> _Task prompt_
Look through the entries for the string "target", and copy each line that holds it.

> _Extracted information_

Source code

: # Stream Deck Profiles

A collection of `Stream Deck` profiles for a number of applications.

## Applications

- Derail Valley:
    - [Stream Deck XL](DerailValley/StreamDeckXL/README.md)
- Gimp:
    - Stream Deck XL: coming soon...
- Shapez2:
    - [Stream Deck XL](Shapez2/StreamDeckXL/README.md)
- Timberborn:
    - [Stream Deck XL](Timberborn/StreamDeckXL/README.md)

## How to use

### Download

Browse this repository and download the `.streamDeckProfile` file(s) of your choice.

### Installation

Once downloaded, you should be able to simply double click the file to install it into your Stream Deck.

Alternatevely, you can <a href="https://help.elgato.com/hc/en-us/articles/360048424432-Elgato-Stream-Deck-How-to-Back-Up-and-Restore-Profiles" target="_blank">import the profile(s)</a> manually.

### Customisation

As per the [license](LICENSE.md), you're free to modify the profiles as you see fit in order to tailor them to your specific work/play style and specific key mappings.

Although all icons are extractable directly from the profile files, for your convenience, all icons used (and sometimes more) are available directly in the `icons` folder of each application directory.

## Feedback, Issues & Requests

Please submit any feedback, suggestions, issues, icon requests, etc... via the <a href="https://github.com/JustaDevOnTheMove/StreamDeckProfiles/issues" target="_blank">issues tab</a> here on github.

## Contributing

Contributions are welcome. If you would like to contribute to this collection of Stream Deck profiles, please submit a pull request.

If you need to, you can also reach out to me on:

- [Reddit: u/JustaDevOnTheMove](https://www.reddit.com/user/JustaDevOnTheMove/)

> _Task answer_
Alternatevely, you can <a href="https://help.elgato.com/hc/en-us/articles/360048424432-Elgato-Stream-Deck-How-to-Back-Up-and-Restore-Profiles" target="_blank">import the profile(s)</a> manually.
Please submit any feedback, suggestions, issues, icon requests, etc... via the <a href="https://github.com/JustaDevOnTheMove/StreamDeckProfiles/issues" target="_blank">issues tab</a> here on github.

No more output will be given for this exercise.